Show that the closure of a connected set is connected This question might have been answered before but I need different proof using the following fact:

Suppose $C$ is a connected set in a metric space (M,d). Let $A$ and $B$ be two separated sets in $(M,d)$, i.e., $A \cap \bar{B} = \emptyset = A \cap \bar{B} $ such that $C \subseteq A \cup B$. Show that $C \subseteq A$ or $C \subseteq B$.

We want to show if $C$ is a connected set then closure of $C$, i.e. $\bar{C}$ is connected.
Claim : $\bar{C}$ is connected
To show the claim we assume that $\bar{C}$ is disconnected.

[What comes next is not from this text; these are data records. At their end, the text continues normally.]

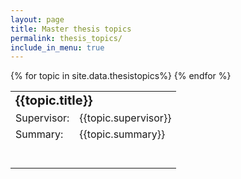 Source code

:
 ```yaml
---
layout: page
title: Master thesis topics
permalink: thesis_topics/
include_in_menu: true
---
```


<table>
{% for topic in site.data.thesistopics%}
<tr>
<td colspan=2><b style="font-size:20px">{{topic.title}}</b></td>
</tr>
<tr>
<td>Supervisor:</td><td>{{topic.supervisor}}</td>
</tr>
<tr>
<td style="vertical-align:top">Summary:</td><td>{{topic.summary}}</td>
</tr>
<tr style="height:40px">
</tr>
{% endfor %}
</table>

If we do so, we need to reach a contradiction which is possibly would be $C$ is disconnected.
Proof:
Suppose $C$ is a connected set and $\bar{C}$ is not connected.
Since $\bar{C}$ is a disconnected set, there exist two non-empty sets $A$ and $B$ which satisfy the following:
1- $A \ne \emptyset$ and $B \ne \emptyset$
2- $A \cap \bar{B} = \emptyset = A \cap \bar{B} $ 
3- $\bar{C}= A \cup B$
Using the fact $C \subseteq \bar{C}$ $\rightarrow C \subseteq A \cup B$.
Now using the fact that $A$ and $B$ are two separated sets and $ C \subseteq A \cup B$, we can use the very first fact so

$C \subseteq A$ or $C \subseteq B$

WLOG, asume that $C \subseteq A$ so $C \cap B = \emptyset $
From this point how can we prove $C$ is disconnected to reach to contradiction to the first assumption.
My guess is we need two non-empty sets $U$ and $V$ which have the following criteria:
1- $U \ne \emptyset$ and $V \ne \emptyset$
2- $U \cap \bar{V} = \emptyset = U \cap \bar{V} $ 
3- $C= U \cup V$
But what are they?
 A: In this answer I show that $A$ and $B$ are both open (and closed) in the subspace $A \cup B$. Now if $C \subseteq A \cup B$, it's immediately clear that $A \cap C$ and $B \cap C$ cannot both be non-empty, or else these two sets would form a disconnection of $C$ by definition. So one intersection is empty and $C$ is contained in the other.
This reproves the fact.
Following your proof outline, you suppose that $\overline{C} = A \cup B$ with $A$ and $B$ completely separated in $\overline{C}$ (!), not $X$ (connectedness is an intrinsic property). Condition 2 has closures taken in $\overline{C}$.
Then $A$ and $B$ are disjoint and closed in $\overline{C}$ and so disjoint and closed in $X$ as well, so separated. Apply the fact to conclude that
(say) $C \subseteq A$ and thus $\overline{C} \subseteq \overline{A} = A$ and this implies $B= \emptyset$, a contradiction. Done. 
The structure of the proof is thus : assume $\overline{C}$ disconnected using some disconnection, then use that $C$ is connected to see that the 
disconnection couldn't be a real disconnection. The connectedness of $C$ use is "hidden" in the lemma, so the final proof is almost nothing.
We can slightly generalise the result by stating it as (which is the proposition I have been taught, way back in "metrische topologie"):

Let $C$ be connected and let $D$ be such that $C \subseteq D \subseteq \overline{C}$. Then $D$ is also connected.

which has almost the same proof. 
A: Assume that $C$ is connected, but that $\overline{C}$ is disconnected.
Hence $C\,\not =\,\overline{C}.\,\,$ Let us write $$\overline{C} = A \,\,\, {\veebar}_s \,\, B$$
to mean that $\overline{C}$ is the indicated union of separated (hence disjoint) sets $A$ and $B$.
Hence we assume that $\overline{C} = A \,\,\, {\veebar}_s \,\, B$ and $A \neq \emptyset$ and $B \neq \emptyset$, seeking a contradiction.
The lemma is

Suppose $C$ is a connected set in a metric space. Let $C \subset A \,\,\, {\veebar}_s \,\, B,\,\,$ meaning that $A \cap \overline{B} = \emptyset = A \cap \overline{B} $ and that $C \subset A \cup B$. Then either $C \subset A$ or $C \subset B$ must hold.

Because $C \,\subset\,    A \,\,\, {\veebar}_s \,\, B,$ we apply the given lemma to say that
$C \subset A$ or $C \subset B.$ Without loss say  $C \subset A$, and pass to the derived sets:
$$C' \subset A'.$$
Now observe, there must be at least one limit point $p$ for $C$ to be found inside $B$, since $B \neq \emptyset,$ $C \subset A$ and $C\,\cup\,C' = A \,\,\, {\veebar}_s \,\, B.\,$ This $p$ is also a limit point for $A$.
But we know $\overline{A} \cap B$ is empty. We reach a contradiction.